Measurements, Weights and Services.

 

It is difficult to give some idea of the amount of land involved as the actual measurements varied.

According to The Local Historians Encyclopaedia.

Demesne:

Land retained by the lord of the manor for his own use and upon which tenants gave free service according to the customs of the manor.

Knights Fee:

A Knight's Fee depended upon the quality of the land and was the amount required to support the knight and his family for one year.
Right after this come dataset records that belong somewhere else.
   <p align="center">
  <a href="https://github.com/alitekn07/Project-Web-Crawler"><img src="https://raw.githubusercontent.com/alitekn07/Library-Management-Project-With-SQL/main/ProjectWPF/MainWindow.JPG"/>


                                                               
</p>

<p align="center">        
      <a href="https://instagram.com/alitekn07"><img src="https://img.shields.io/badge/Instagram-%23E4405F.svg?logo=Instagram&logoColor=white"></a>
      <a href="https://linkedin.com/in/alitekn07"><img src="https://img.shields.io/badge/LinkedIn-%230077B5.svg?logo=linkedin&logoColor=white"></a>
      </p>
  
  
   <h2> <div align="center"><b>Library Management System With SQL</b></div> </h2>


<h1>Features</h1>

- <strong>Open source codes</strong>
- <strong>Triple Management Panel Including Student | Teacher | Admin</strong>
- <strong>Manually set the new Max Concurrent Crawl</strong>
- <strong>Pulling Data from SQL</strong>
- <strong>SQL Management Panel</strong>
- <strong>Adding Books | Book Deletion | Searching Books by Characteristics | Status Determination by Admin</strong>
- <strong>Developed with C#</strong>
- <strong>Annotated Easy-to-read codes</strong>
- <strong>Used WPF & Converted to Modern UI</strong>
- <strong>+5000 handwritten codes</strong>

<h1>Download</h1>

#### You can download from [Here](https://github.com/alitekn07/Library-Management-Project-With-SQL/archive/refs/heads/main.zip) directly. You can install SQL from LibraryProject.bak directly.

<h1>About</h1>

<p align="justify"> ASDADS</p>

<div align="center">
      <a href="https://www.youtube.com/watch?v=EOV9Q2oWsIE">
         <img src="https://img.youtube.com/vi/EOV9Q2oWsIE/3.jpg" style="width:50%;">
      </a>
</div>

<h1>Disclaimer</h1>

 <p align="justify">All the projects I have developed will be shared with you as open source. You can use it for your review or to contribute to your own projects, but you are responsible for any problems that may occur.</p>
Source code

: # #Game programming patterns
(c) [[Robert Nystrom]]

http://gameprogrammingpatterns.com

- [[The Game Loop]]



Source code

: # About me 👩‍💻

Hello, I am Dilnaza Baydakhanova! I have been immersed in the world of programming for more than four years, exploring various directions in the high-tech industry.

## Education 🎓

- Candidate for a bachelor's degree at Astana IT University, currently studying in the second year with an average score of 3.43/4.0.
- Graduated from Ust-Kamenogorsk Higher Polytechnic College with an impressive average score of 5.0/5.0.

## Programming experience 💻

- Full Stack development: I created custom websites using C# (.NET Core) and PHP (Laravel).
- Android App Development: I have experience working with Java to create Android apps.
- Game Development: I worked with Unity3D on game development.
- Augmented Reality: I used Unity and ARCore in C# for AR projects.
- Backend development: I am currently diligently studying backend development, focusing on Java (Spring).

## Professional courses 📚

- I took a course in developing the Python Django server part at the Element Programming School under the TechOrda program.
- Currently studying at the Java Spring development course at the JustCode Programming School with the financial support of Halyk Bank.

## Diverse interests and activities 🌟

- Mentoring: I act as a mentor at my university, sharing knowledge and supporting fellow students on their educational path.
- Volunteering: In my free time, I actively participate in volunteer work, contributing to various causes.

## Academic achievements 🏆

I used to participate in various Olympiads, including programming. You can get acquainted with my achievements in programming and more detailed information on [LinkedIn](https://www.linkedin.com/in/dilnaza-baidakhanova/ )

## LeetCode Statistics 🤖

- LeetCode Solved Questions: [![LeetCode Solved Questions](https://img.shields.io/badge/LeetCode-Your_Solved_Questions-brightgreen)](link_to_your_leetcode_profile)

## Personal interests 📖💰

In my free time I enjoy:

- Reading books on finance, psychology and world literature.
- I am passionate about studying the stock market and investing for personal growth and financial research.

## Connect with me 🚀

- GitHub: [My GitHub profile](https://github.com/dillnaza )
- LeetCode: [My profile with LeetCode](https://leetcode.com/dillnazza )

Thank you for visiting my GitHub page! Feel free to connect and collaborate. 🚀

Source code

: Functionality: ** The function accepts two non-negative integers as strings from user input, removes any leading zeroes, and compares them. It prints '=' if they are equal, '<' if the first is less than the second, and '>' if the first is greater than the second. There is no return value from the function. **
Usually between 4 and 48 Carucates (or Hides).

Acc/to Owen a knights fee is 640 acres and 5 knights fees held of the Earl of Pembroke were a barony.

Carucate:

A Carucate again depended upon the quality of the land, it could vary between 60 and 180 acres and was the amount of land that would support a family and could be ploughed in a year using one plough.

A Memorandum in the Black book of St David's - (was it added in 16c? - the introduction to the Black book would suggest that in the manuscript a " memorandum is given," so whether or not it was in the original manuscript could be questioned.) States that a carucate or hide of land contains 80 acres.

Acc/to Owen it was 64 acres.

Bovate:

An 1/8th of a carucate (also given as 20 acres)

A Bovate consisted of between 7 and 32 acres

The memorandum in the Black book of St David's - states that:- A bovate of land contains 7 acres.

Acc/to Owen 8 acres equals a bovate.

Margaret F. Davies [[1]] suggests, from evidence in the survey of Lands of the Bishop of St David's (1326), that a bovate was equal to 7 acres, a carucate equalled 80 acres and that this was the approximate size of the normal farm, 8 carucates was the equivalent of a knight's fee approximately one square mile of land.

Acre:

The acre had been standardised by Edward I as being equal to 4840 square yards although previously it had been the size of the strip that could be ploughed by a yoke of oxen in a day.

Virgate:

The English virgate was a quarter of a carucate = 2 bovates.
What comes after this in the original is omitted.